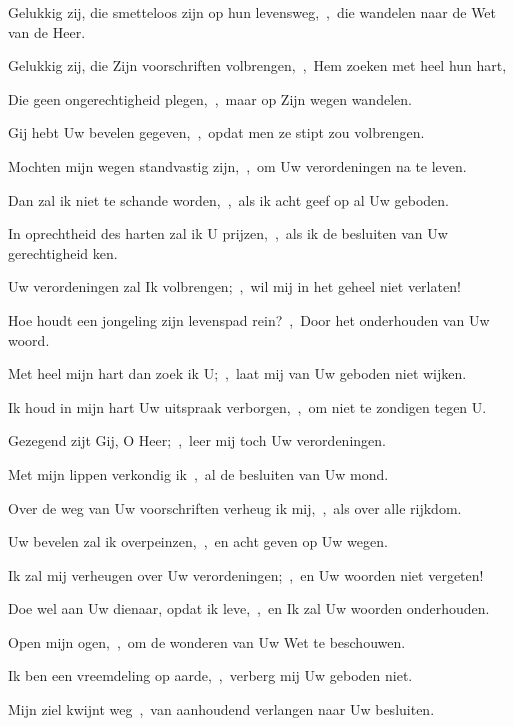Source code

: \documentclass[12pt,twoside,a5paper]{article}
\begin{document}
\begin{halfparskip}

   Gelukkig zij, die smetteloos zijn op hun levensweg,~\sep\ die wandelen naar de Wet van de Heer.


  Gelukkig zij, die Zijn voorschriften volbrengen,~\sep\ Hem zoeken met heel hun hart,

  Die geen ongerechtigheid plegen,~\sep\ maar op Zijn wegen wandelen.

  Gij hebt Uw bevelen gegeven,~\sep\ opdat men ze stipt zou volbrengen.

  Mochten mijn wegen standvastig zijn,~\sep\ om Uw verordeningen na te leven.

  Dan zal ik niet te schande worden,~\sep\ als ik acht geef op al Uw geboden.

  In oprechtheid des harten zal ik U prijzen,~\sep\ als ik de besluiten van Uw gerechtigheid ken.

  Uw verordeningen zal Ik volbrengen;~\sep\ wil mij in het geheel niet verlaten!

   Hoe houdt een jongeling zijn levenspad rein?~\sep\ Door het onderhouden van Uw woord.

  Met heel mijn hart dan zoek ik U;~\sep\ laat mij van Uw geboden niet wijken.

  Ik houd in mijn hart Uw uitspraak verborgen,~\sep\ om niet te zondigen tegen U.

  Gezegend zijt Gij, O Heer;~\sep\ leer mij toch Uw verordeningen.

  Met mijn lippen verkondig ik~\sep\ al de besluiten van Uw mond.

  Over de weg van Uw voorschriften verheug ik mij,~\sep\ als over alle rijkdom.

  Uw bevelen zal ik overpeinzen,~\sep\ en acht geven op Uw wegen.

  Ik zal mij verheugen over Uw verordeningen;~\sep\ en Uw woorden niet vergeten!

   Doe wel aan Uw dienaar, opdat ik leve,~\sep\ en Ik zal Uw woorden onderhouden.

  Open mijn ogen,~\sep\ om de wonderen van Uw Wet te beschouwen.

  Ik ben een vreemdeling op aarde,~\sep\ verberg mij Uw geboden niet.

  Mijn ziel kwijnt weg~\sep\ van aanhoudend verlangen naar Uw besluiten.


\end{halfparskip}
\end{document}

※ ※ ※

• WHAT IS EXPECTED
Begin with the first line of the records and repeat every line up to the one with "Ik zal mij verheugen", counting that line too. Pictures are not part of the copy.

• RESPONSE TO THE EXERCISE
Source code

: \documentclass[12pt,twoside,a5paper]{article}
\begin{document}
\begin{halfparskip}

   Gelukkig zij, die smetteloos zijn op hun levensweg,~\sep\ die wandelen naar de Wet van de Heer.


  Gelukkig zij, die Zijn voorschriften volbrengen,~\sep\ Hem zoeken met heel hun hart,

  Die geen ongerechtigheid plegen,~\sep\ maar op Zijn wegen wandelen.

  Gij hebt Uw bevelen gegeven,~\sep\ opdat men ze stipt zou volbrengen.

  Mochten mijn wegen standvastig zijn,~\sep\ om Uw verordeningen na te leven.

  Dan zal ik niet te schande worden,~\sep\ als ik acht geef op al Uw geboden.

  In oprechtheid des harten zal ik U prijzen,~\sep\ als ik de besluiten van Uw gerechtigheid ken.

  Uw verordeningen zal Ik volbrengen;~\sep\ wil mij in het geheel niet verlaten!

   Hoe houdt een jongeling zijn levenspad rein?~\sep\ Door het onderhouden van Uw woord.

  Met heel mijn hart dan zoek ik U;~\sep\ laat mij van Uw geboden niet wijken.

  Ik houd in mijn hart Uw uitspraak verborgen,~\sep\ om niet te zondigen tegen U.

  Gezegend zijt Gij, O Heer;~\sep\ leer mij toch Uw verordeningen.

  Met mijn lippen verkondig ik~\sep\ al de besluiten van Uw mond.

  Over de weg van Uw voorschriften verheug ik mij,~\sep\ als over alle rijkdom.

  Uw bevelen zal ik overpeinzen,~\sep\ en acht geven op Uw wegen.

  Ik zal mij verheugen over Uw verordeningen;~\sep\ en Uw woorden niet vergeten!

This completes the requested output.